O ensinamento da Nova Igreja é claramente dado em toda a Palavra, mas as igrejas cristãs de hoje ignoram tudo o que a Palavra fala de amor e caridade, e ressalta apenas o que ela fala de fé. Ensinam orações, rezas, louvores, vigílias e pregações, mas se esquecem de alimentar o faminto e o sedento, de vestir o nu, de visitar o doente e o preso e de socorrer o estrangeiro. Pregam a fé, e desprezam a vida.
Nós saímos de uma doutrina cega, aleijada, torcida por falsidades, e, graças a Deus, podemos ver hoje o caminho à nossa frente, saber o que nos espera, saber o que o Senhor requer de nós. Viemos ao mundo para sermos preparados para o céu; e somos preparados para o céu quando aprendemos a servir ao próximo, porque a vida do céu é a vida de usos, quer dizer, de prestação de usos ao próximo e ao Senhor. Se não adquirimos aqui a afeição pelo uso espiritual, não nos sentiremos à vontade entre aqueles que estão na bem-aventurança celeste.
Nossas rezas, nossos cultos e nossos cânticos de nada adianta se não tivermos aprendido a ver no próximo o Senhor.
A Igreja Cristã, que era natural, via a Palavra apenas do ponto de vista natural. Por isso, os cristãos lá que foram fiéis, obedecem a Deus e são Suas ovelhas quando praticam tais benefícios para com o semelhante.
Mas nós, e todos os que serão da Nova Igreja, compreendemos que há também um sentido espiritual nas palavras do Senhor. Devemos cumprir a Palavra em Sua amplitude, tanto no sentido natural quanto no espiritual. Socorrer o faminto de pão natural e o faminto de pão espiritual. Porque, se não o fizermos, seremos bodes malditos e não ovelhas.

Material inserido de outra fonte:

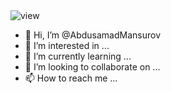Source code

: <img src="https://komarev.com/ghpvc/?username=AbdusamadMansurov&style=flat-square&color=blue" alt="view"/>

- 👋 Hi, I’m @AbdusamadMansurov
- 👀 I’m interested in ...
- 🌱 I’m currently learning ...
- 💞️ I’m looking to collaborate on ...
- 📫 How to reach me ...

<!---
AbdusamadMansurov/AbdusamadMansurov is a ✨ special ✨ repository because its `README.md` (this file) appears on your GitHub profile.
You can click the Preview link to take a look at your changes.
--->
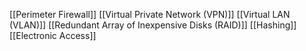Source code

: 
[[Perimeter Firewall]]
[[Virtual Private Network (VPN)]]
[[Virtual LAN (VLAN)]]
[[Redundant Array of Inexpensive Disks (RAID)]]
[[Hashing]]
[[Electronic Access]]
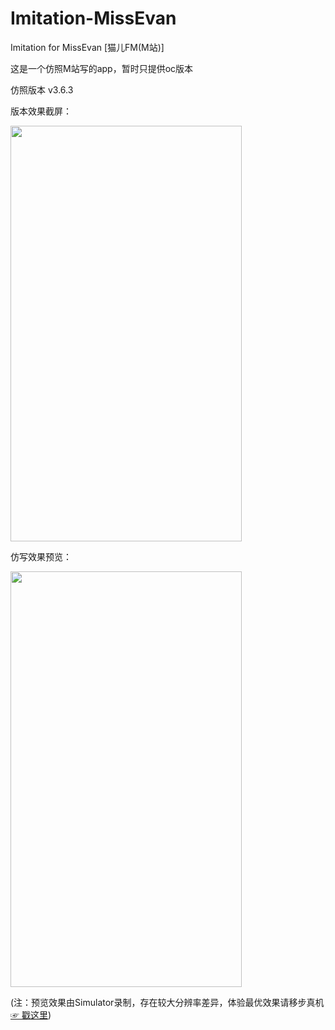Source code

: # Imitation-MissEvan
Imitation for MissEvan [猫儿FM(M站)]

这是一个仿照M站写的app，暂时只提供oc版本

仿照版本 v3.6.3

版本效果截屏：


<img src="http://ofg0p74ar.bkt.clouddn.com/MissEvan--.jpg" width="370" height ="665" />



仿写效果预览：


<img src="http://ofg0p74ar.bkt.clouddn.com/%E9%AB%98%E4%BB%BFMissEvan.gif" width="370" height ="665" />


(注：预览效果由Simulator录制，存在较大分辨率差异，体验最优效果请移步真机 [☞ 戳这里](https://segmentfault.com/a/1190000004519978))
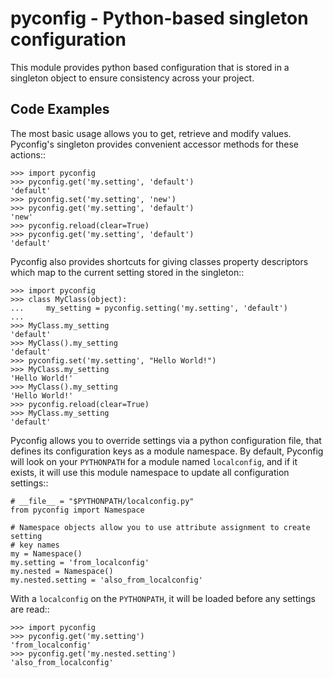 pyconfig - Python-based singleton configuration
===============================================

This module provides python based configuration that is stored in a singleton
object to ensure consistency across your project.

Code Examples
-------------

The most basic usage allows you to get, retrieve and modify values. Pyconfig's
singleton provides convenient accessor methods for these actions::

    >>> import pyconfig
    >>> pyconfig.get('my.setting', 'default')
    'default'
    >>> pyconfig.set('my.setting', 'new')
    >>> pyconfig.get('my.setting', 'default')
    'new'
    >>> pyconfig.reload(clear=True)
    >>> pyconfig.get('my.setting', 'default')
    'default'

Pyconfig also provides shortcuts for giving classes property descriptors which
map to the current setting stored in the singleton::

    >>> import pyconfig
    >>> class MyClass(object):
    ...     my_setting = pyconfig.setting('my.setting', 'default')
    ...     
    >>> MyClass.my_setting
    'default'
    >>> MyClass().my_setting
    'default'
    >>> pyconfig.set('my.setting', "Hello World!")
    >>> MyClass.my_setting
    'Hello World!'
    >>> MyClass().my_setting
    'Hello World!'
    >>> pyconfig.reload(clear=True)
    >>> MyClass.my_setting
    'default'

Pyconfig allows you to override settings via a python configuration file, that
defines its configuration keys as a module namespace. By default, Pyconfig will
look on your `PYTHONPATH` for a module named `localconfig`, and if it exists, it
will use this module namespace to update all configuration settings::

    # __file__ = "$PYTHONPATH/localconfig.py"
    from pyconfig import Namespace

    # Namespace objects allow you to use attribute assignment to create setting 
    # key names
    my = Namespace()
    my.setting = 'from_localconfig'
    my.nested = Namespace()
    my.nested.setting = 'also_from_localconfig'

With a `localconfig` on the `PYTHONPATH`, it will be loaded before any settings
are read::

    >>> import pyconfig
    >>> pyconfig.get('my.setting')
    'from_localconfig'
    >>> pyconfig.get('my.nested.setting')
    'also_from_localconfig'

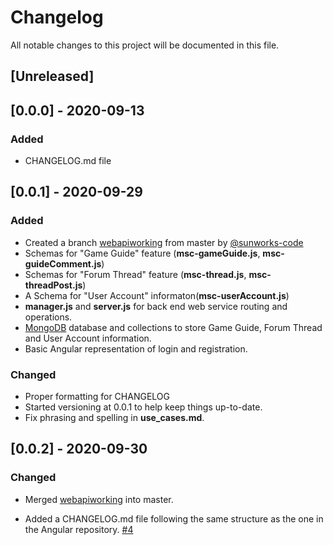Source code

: # Changelog
All notable changes to this project will be documented in this file.

## [Unreleased]
## [0.0.0] - 2020-09-13

### **Added**
- CHANGELOG.md file 

## [0.0.1] - 2020-09-29

### **Added**
- Created a branch [webapiworking](https://github.com/SenecaCollegeBTSProjects/Group_20/tree/webapiworking/BTS530-web-api) from master by [@sunworks-code](https://github.com/sunworks-code) 
- Schemas for "Game Guide" feature (**msc-gameGuide.js**, **msc-guideComment.js**)
- Schemas for "Forum Thread" feature (**msc-thread.js**, **msc-threadPost.js**)
- A Schema for "User Account" informaton(**msc-userAccount.js**)
- **manager.js** and **server.js** for back end web service routing and operations.
- [MongoDB](https://cloud.mongodb.com/v2/5f6fa997b20a192654de510b#metrics/replicaSet/5f6fab7880c06236a17b03bd/explorer/GameWebsite/forumThreads/find) database and collections to store Game Guide, Forum Thread and User Account information.
- Basic Angular representation of login and registration.


### **Changed**
- Proper formatting for CHANGELOG
- Started versioning at 0.0.1 to help keep things up-to-date.
- Fix phrasing and spelling in **use_cases.md**.


## [0.0.2] - 2020-09-30

### **Changed**
- Merged [webapiworking](https://github.com/SenecaCollegeBTSProjects/Group_20/tree/webapiworking/BTS530-web-api) into master.

* Added a CHANGELOG.md file following the same structure as the one in the Angular repository. [#4](https://github.com/SenecaCollegeBTSProjects/Group_20/issues/4#issue-700682924)
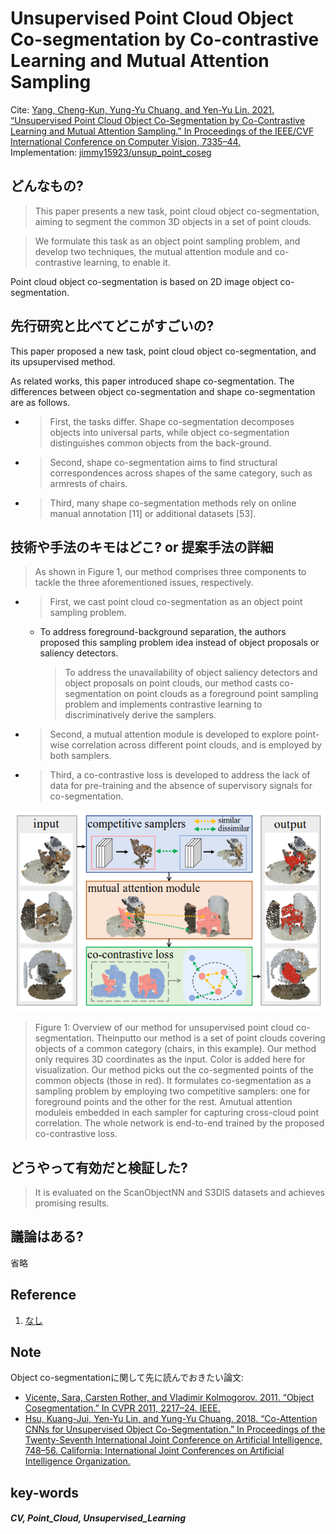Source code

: # Unsupervised Point Cloud Object Co-segmentation by Co-contrastive Learning and Mutual Attention Sampling

Cite: [Yang, Cheng-Kun, Yung-Yu Chuang, and Yen-Yu Lin. 2021. “Unsupervised Point Cloud Object Co-Segmentation by Co-Contrastive Learning and Mutual Attention Sampling.” In Proceedings of the IEEE/CVF International Conference on Computer Vision, 7335–44.](https://openaccess.thecvf.com/content/ICCV2021/html/Yang_Unsupervised_Point_Cloud_Object_Co-Segmentation_by_Co-Contrastive_Learning_and_Mutual_ICCV_2021_paper.html)  
Implementation: [jimmy15923/unsup_point_coseg](https://github.com/jimmy15923/unsup_point_coseg)  

## どんなもの?
> This paper presents a new task, point cloud object co-segmentation, aiming to segment the common 3D objects in a set of point clouds.

> We formulate this task as an object point sampling problem, and develop two techniques, the mutual attention module and co-contrastive learning, to enable it.

Point cloud object co-segmentation is based on 2D image object co-segmentation.

## 先行研究と比べてどこがすごいの?
This paper proposed a new task, point cloud object co-segmentation, and its upsupervised method.

As related works, this paper introduced shape co-segmentation. The differences between object co-segmentation and shape co-segmentation are as follows.
- > First, the tasks differ. Shape co-segmentation decomposes objects into universal parts, while object co-segmentation distinguishes common objects from the back-ground.
- > Second, shape co-segmentation aims to find structural correspondences across shapes of the same category, such as armrests of chairs.
- > Third, many shape co-segmentation methods rely on online manual annotation [11] or additional datasets [53]. 



## 技術や手法のキモはどこ? or 提案手法の詳細
> As shown in Figure 1, our method comprises three components to tackle the three aforementioned issues, respectively.
- > First, we cast point cloud co-segmentation as an object point sampling problem.
  - To address foreground-background separation, the authors proposed this sampling problem idea instead of object proposals or saliency detectors.  
    > To address the unavailability of object saliency detectors and object proposals on point clouds, our method casts co-segmentation on point clouds as a foreground point sampling problem and implements contrastive learning to discriminatively derive the samplers. 
- > Second, a mutual attention module is developed to explore point-wise correlation across different point clouds, and is employed by both samplers.
- > Third, a co-contrastive loss is developed to address the lack of data for pre-training and the absence of supervisory signals for co-segmentation.

![fig1](img/UPCOCbCLaMAS/fig1.png)

> Figure 1: Overview of our method for unsupervised point cloud co-segmentation. Theinputto our method is a set of point clouds covering objects of a common category (chairs, in this example). Our method only requires 3D coordinates as the input. Color is added here for visualization. Our method picks out the co-segmented points of the common objects (those in red). It formulates co-segmentation as a sampling problem by employing two competitive samplers: one for foreground points and the other for the rest. Amutual attention moduleis embedded in each sampler for capturing cross-cloud point correlation. The whole network is end-to-end trained by the proposed co-contrastive loss.

## どうやって有効だと検証した?
> It is evaluated on the ScanObjectNN and S3DIS datasets and achieves promising results.

## 議論はある?
省略

## Reference
1. [なし]()

## Note
Object co-segmentationに関して先に読んでおきたい論文: 
- [Vicente, Sara, Carsten Rother, and Vladimir Kolmogorov. 2011. “Object Cosegmentation.” In CVPR 2011, 2217–24. IEEE.](https://ieeexplore.ieee.org/document/5995530)
- [Hsu, Kuang-Jui, Yen-Yu Lin, and Yung-Yu Chuang. 2018. “Co-Attention CNNs for Unsupervised Object Co-Segmentation.” In Proceedings of the Twenty-Seventh International Joint Conference on Artificial Intelligence, 748–56. California: International Joint Conferences on Artificial Intelligence Organization.](https://www.ijcai.org/proceedings/2018/104)

## key-words
##### CV, Point_Cloud, Unsupervised_Learning


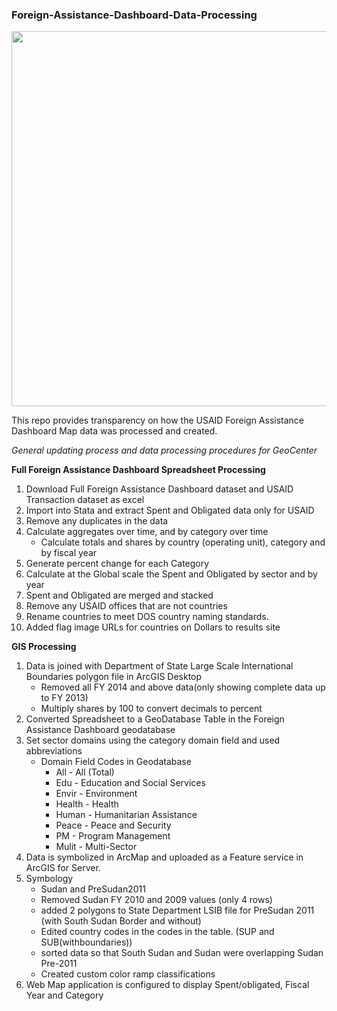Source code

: ### Foreign-Assistance-Dashboard-Data-Processing
<p align="center">
  <img src="https://cloud.githubusercontent.com/assets/5873344/6418718/5fdf6054-be85-11e4-9dfd-cc43b8137e7c.PNG" width="600px" height="600px" /> 
</p>
This repo provides transparency on how the USAID Foreign Assistance Dashboard Map data was processed and created.

*General updating process and data processing procedures for GeoCenter*

**Full Foreign Assistance Dashboard Spreadsheet Processing**  

1. Download Full Foreign Assistance Dashboard dataset and USAID Transaction dataset as excel
2. Import into Stata and extract Spent and Obligated data only for USAID 
3. Remove any duplicates in the data  
4. Calculate aggregates over time, and by category over time 
    + Calculate totals and shares by country (operating unit), category and by fiscal year
5. Generate percent change for each Category
6. Calculate at the Global scale the Spent and Obligated by sector and by year
7. Spent and Obligated are merged and stacked
8. Remove any USAID offices that are not countries
9. Rename countries to meet DOS country naming standards.
10. Added flag image URLs for countries on Dollars to results site  

**GIS Processing**  

1. Data is joined with Department of State Large Scale International Boundaries polygon file in ArcGIS Desktop          
    + Removed all FY 2014 and above data(only showing complete data up to FY 2013)   
    + Multiply shares by 100 to convert decimals to percent    
2. Converted Spreadsheet to a GeoDatabase Table in the Foreign Assistance Dashboard geodatabase    
3. Set sector domains using the category domain field and used abbreviations   
    + Domain Field Codes in Geodatabase  
        - All - All (Total)  
        - Edu - Education and Social Services  
        - Envir - Environment  
        - Health - Health
        - Human - Humanitarian Assistance  
        - Peace - Peace and Security  
        - PM - Program Management     
        - Mulit - Multi-Sector  
4. Data is symbolized in ArcMap and uploaded as a Feature service in ArcGIS for Server.   
5. Symbology  
    + Sudan and PreSudan2011  
    + Removed Sudan FY 2010 and 2009 values (only 4 rows)  
    + added 2 polygons to State Department LSIB file  for PreSudan 2011 (with South Sudan Border and without)  
    + Edited country codes in the codes in the table. (SUP and SUB(withboundaries))   
    + sorted data so that South Sudan and Sudan were overlapping Sudan Pre-2011  
    + Created custom color ramp classifications  
6. Web Map application is configured to display Spent/obligated, Fiscal Year and Category  

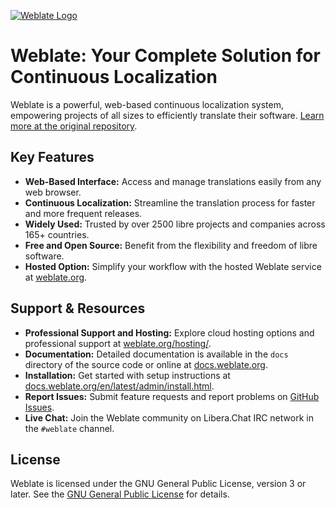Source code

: [![Weblate Logo](https://s.weblate.org/cdn/Logo-Darktext-borders.png)](https://weblate.org/)

# Weblate: Your Complete Solution for Continuous Localization

Weblate is a powerful, web-based continuous localization system, empowering projects of all sizes to efficiently translate their software. [Learn more at the original repository](https://github.com/WeblateOrg/weblate).

## Key Features

*   **Web-Based Interface:** Access and manage translations easily from any web browser.
*   **Continuous Localization:** Streamline the translation process for faster and more frequent releases.
*   **Widely Used:** Trusted by over 2500 libre projects and companies across 165+ countries.
*   **Free and Open Source:** Benefit from the flexibility and freedom of libre software.
*   **Hosted Option:** Simplify your workflow with the hosted Weblate service at [weblate.org](https://weblate.org/).

## Support & Resources

*   **Professional Support and Hosting:** Explore cloud hosting options and professional support at [weblate.org/hosting/](https://weblate.org/hosting/).
*   **Documentation:** Detailed documentation is available in the `docs` directory of the source code or online at [docs.weblate.org](https://docs.weblate.org/).
*   **Installation:** Get started with setup instructions at [docs.weblate.org/en/latest/admin/install.html](https://docs.weblate.org/en/latest/admin/install.html).
*   **Report Issues:** Submit feature requests and report problems on [GitHub Issues](https://github.com/WeblateOrg/weblate/issues).
*   **Live Chat:** Join the Weblate community on Libera.Chat IRC network in the `#weblate` channel.

## License

Weblate is licensed under the GNU General Public License, version 3 or later. See the [GNU General Public License](https://www.gnu.org/licenses/gpl-3.0.html) for details.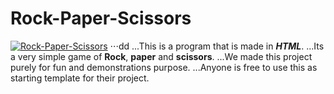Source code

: # Rock-Paper-Scissors

<a href=""><img src="https://images-na.ssl-images-amazon.com/images/I/61QkvmvEdVL.png" title="Rock-Paper-Scissors" alt="Rock-Paper-Scissors"></a>
⋅⋅⋅dd
...This is a program that is made in **_HTML_**.
...Its a very simple game of **Rock**, **paper** and **scissors**. 
...We made this project purely for fun and demonstrations purpose. 
...Anyone is free to use this as starting template for their project.







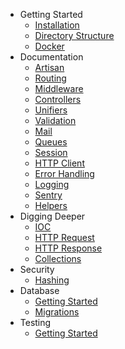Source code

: - Getting Started
    - [Installation](getting-started/installation.md)
    - [Directory Structure](getting-started/directory-structure.md)
    - [Docker](getting-started/docker)
- Documentation
    - [Artisan](documentation/artisan)
    - [Routing](documentation/routing)
    - [Middleware](documentation/middleware)
    - [Controllers](documentation/controllers)
    - [Unifiers](documentation/unifiers)
    - [Validation](documentation/validation)
    - [Mail](documentation/mail)
    - [Queues](documentation/queues)
    - [Session](documentation/session)
    - [HTTP Client](documenation/http-client)
    - [Error Handling](documentation/error-handling)
    - [Logging](documentation/logging)
    - [Sentry](documentation/sentry)
    - [Helpers](documentation/helpers)
- Digging Deeper
    - [IOC](digging-deeper/ioc)
    - [HTTP Request](digging-deeper/http-request)
    - [HTTP Response](digging-deeper/http-response)
    - [Collections](digging-deeper/collections)
- Security
    - [Hashing](security/hashing)
- Database
    - [Getting Started](database/getting-started)
    - [Migrations](database/migrations)
- Testing
    - [Getting Started](testing/getting-started)
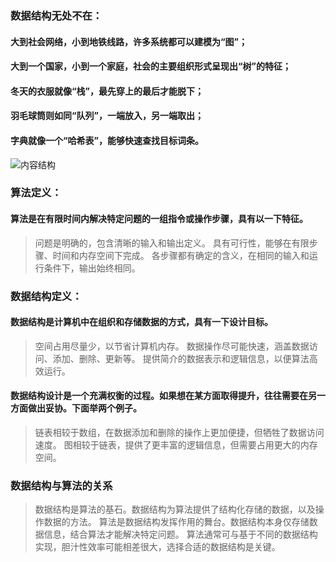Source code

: ### 数据结构无处不在：
#### 大到社会网络，小到地铁线路，许多系统都可以建模为“图”；
#### 大到一个国家，小到一个家庭，社会的主要组织形式呈现出“树”的特征；
#### 冬天的衣服就像“栈”，最先穿上的最后才能脱下；
#### 羽毛球筒则如同“队列”，一端放入，另一端取出；
#### 字典就像一个“哈希表”，能够快速查找目标词条。
![内容结构](https://www.hello-algo.com/chapter_preface/about_the_book.assets/hello_algo_mindmap.png "内容结构")

### 算法定义：
#### 算法是在有限时间内解决特定问题的一组指令或操作步骤，具有以一下特征。
> 问题是明确的，包含清晰的输入和输出定义。
> 具有可行性，能够在有限步骤、时间和内存空间下完成。
> 各步骤都有确定的含义，在相同的输入和运行条件下，输出始终相同。

### 数据结构定义：
#### 数据结构是计算机中在组织和存储数据的方式，具有一下设计目标。
> 空间占用尽量少，以节省计算机内存。
> 数据操作尽可能快速，涵盖数据访问、添加、删除、更新等。
> 提供简介的数据表示和逻辑信息，以便算法高效运行。
#### 数据结构设计是一个充满权衡的过程。如果想在某方面取得提升，往往需要在另一方面做出妥协。下面举两个例子。
> 链表相较于数组，在数据添加和删除的操作上更加便捷，但牺牲了数据访问速度。
> 图相较于链表，提供了更丰富的逻辑信息，但需要占用更大的内存空间。

### 数据结构与算法的关系
> 数据结构是算法的基石。数据结构为算法提供了结构化存储的数据，以及操作数据的方法。
> 算法是数据结构发挥作用的舞台。数据结构本身仅存储数据信息，结合算法才能解决特定问题。
> 算法通常可与基于不同的数据结构实现，胆汁性效率可能相差很大，选择合适的数据结构是关键。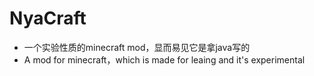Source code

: # NyaCraft
- 一个实验性质的minecraft mod，显而易见它是拿java写的
- A mod for minecraft，which is made for leaing and it's experimental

Aqui, o faminto, o sedento, o pobre, o estrangeiro, o preso e o nu, representam estados de necessidade espiritual em nossa mente e na alma do próximo. O pão que sacia essa fome é o bem espiritual, e por isso o que tem fome é aquele que deseja o bem. Dar esse pão é, pois, socorrer espiritualmente, prestar-lhe o benefício de que seu espírito carece, prestar-lhe o uso de inspirá-lo, de estimulá-lo ao que é justo, animar sempre a pessoa a ter confiança em Deus e esperança na salvação, dar-lhe exemplo benéfico para que ela também venha a desfrutar dos benefícios espirituais de que temos usufruído. Saciar espiritualmente a sede de uma pessoa é dar as respostas que sua mente confusa precisa; é mostrar-lhe com clareza as verdades da fé. Acolher o estrangeiro é dar-lhe a instrução correta para que ele encontre a direção segura do lar eterno. Vestir o nu é dotar a pessoa dos doutrinais provindos do Senhor, para que ela seja protegida e defendida em sua condição desvalida. O preso é aquele que está em falsidades, e visitá-lo é levar-lhe a verdade que liberta.
Na Nova Igreja, é necessário que estejamos atentos para os dois níveis de vida: natural e espiritual. Não podemos ser como os da Igreja Cristã, que olham só as coisas da fé, ou fariseus da Igreja Judaica, que olhavam somente para o lado material. Se quisermos servir a Deus, devemos servi-Lo em espírito e em verdade, dispostos a prestarmos os usos a ele e para com o próximo em todos os sentidos. Não podemos separar os dois e não poderemos ignorar nenhum dos dois.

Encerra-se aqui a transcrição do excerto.